Levantamento do ICMBio incluí uma lista extensa de 100 espécie que estariam sob risco, entre aves, répteis, invertebrados, mamíferos e peixes, das quais em torno de 60 espécies ameaçadas, como albatrozes, tubarões e raias, tartarugas marinhas e corais. “As consequências de um acidente ou mesmo de um crime ambiental podem ser devastadoras para essas áreas marinhas”, salienta Turra, comentando que o país tem direito de explorar o que chamamos de Amazônia Azul, um território de 5,7 milhões de km2, que engloba o mar territorial, a zona econômica exclusiva e a plataforma continental jurídica. “Mas também é obrigação do país selar por essas áreas marinhas”.
Apesar do parecer técnico em contrário, a ANP se valeu exclusivamente de uma avaliação conjunta do MMA e do Ministério de Minas e Energia (MME) em detrimento do arcabouço regulatório, dado que o Ibama recomenda a realização de avaliações ambientais antes da realização do leilão.
Além de ignorar parecer técnico, o governo vem se mobilizando para enfraquecer simultaneamente o ICMBio e o Ibama.
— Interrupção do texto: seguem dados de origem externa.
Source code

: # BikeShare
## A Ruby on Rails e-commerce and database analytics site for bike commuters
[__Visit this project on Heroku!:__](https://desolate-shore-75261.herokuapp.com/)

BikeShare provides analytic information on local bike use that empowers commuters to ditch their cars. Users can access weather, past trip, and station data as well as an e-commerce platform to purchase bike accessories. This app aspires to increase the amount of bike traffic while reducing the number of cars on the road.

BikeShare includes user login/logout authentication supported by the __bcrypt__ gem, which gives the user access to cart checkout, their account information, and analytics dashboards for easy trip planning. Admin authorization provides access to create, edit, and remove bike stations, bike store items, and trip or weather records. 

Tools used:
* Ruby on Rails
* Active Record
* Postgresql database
Três meses antes do anúncio da 17ª Rodada da ANP, em outubro último, o ministro do Meio Ambiente, Ricardo Salles, anunciou a criação de um grupo de trabalho para discutir a fusão dos dois órgãos. Como essa decisão, o governo conseguiria num só tacada enfraquecer, simultaneamente, o ICMBio e o Ibama.
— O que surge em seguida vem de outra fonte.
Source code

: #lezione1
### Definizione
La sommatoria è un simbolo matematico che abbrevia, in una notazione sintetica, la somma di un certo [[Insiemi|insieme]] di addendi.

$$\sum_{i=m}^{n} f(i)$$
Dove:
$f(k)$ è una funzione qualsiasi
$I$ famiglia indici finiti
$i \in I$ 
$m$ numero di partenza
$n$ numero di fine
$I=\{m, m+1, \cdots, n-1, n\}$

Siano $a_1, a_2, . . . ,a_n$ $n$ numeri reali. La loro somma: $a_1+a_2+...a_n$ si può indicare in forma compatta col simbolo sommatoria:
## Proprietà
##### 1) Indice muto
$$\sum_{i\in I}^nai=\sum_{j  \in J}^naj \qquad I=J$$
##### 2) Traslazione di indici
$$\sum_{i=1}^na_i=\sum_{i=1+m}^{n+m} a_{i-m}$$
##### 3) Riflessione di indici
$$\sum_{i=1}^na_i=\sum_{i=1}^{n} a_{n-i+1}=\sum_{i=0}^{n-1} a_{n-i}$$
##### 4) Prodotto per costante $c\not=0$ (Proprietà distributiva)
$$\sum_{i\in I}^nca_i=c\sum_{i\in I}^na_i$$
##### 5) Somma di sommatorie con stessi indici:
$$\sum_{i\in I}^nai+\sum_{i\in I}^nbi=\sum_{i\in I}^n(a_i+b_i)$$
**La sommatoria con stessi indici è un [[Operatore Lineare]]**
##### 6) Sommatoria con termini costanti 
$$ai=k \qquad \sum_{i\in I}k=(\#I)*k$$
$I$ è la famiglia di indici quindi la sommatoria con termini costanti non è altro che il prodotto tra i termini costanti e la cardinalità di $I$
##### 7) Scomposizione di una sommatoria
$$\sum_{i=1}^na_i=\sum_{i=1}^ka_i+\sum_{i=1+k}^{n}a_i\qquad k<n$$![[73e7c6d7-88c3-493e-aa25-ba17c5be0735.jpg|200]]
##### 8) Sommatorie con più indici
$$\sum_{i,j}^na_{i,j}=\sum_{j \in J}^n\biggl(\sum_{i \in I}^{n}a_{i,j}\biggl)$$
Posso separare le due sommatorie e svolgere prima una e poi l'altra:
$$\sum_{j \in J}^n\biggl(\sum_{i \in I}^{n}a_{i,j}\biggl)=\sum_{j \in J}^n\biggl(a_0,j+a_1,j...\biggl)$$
Na avaliação do Fundo Mundial para a Natureza (WWF, na sigla em inglês), o argumento da ANP para liberar a exploração nessas áreas infringe a portaria 198 assinada, pelo MME e o MMA, em 2012. “O que se observa é que a posição dos técnicos do ICMBio referente ao alto risco de inclusão da bacia Potiguar e o parecer do Ibama foram totalmente desconsiderados e que a substituição das avaliações ambientais (AAAS) por um parecer conjunto do MME e do MMA deixa a ANP inteiramente à vontade para executar as políticas de venda às empresas privadas”, alerta nota técnica divulgada pelo Instituto Araraya.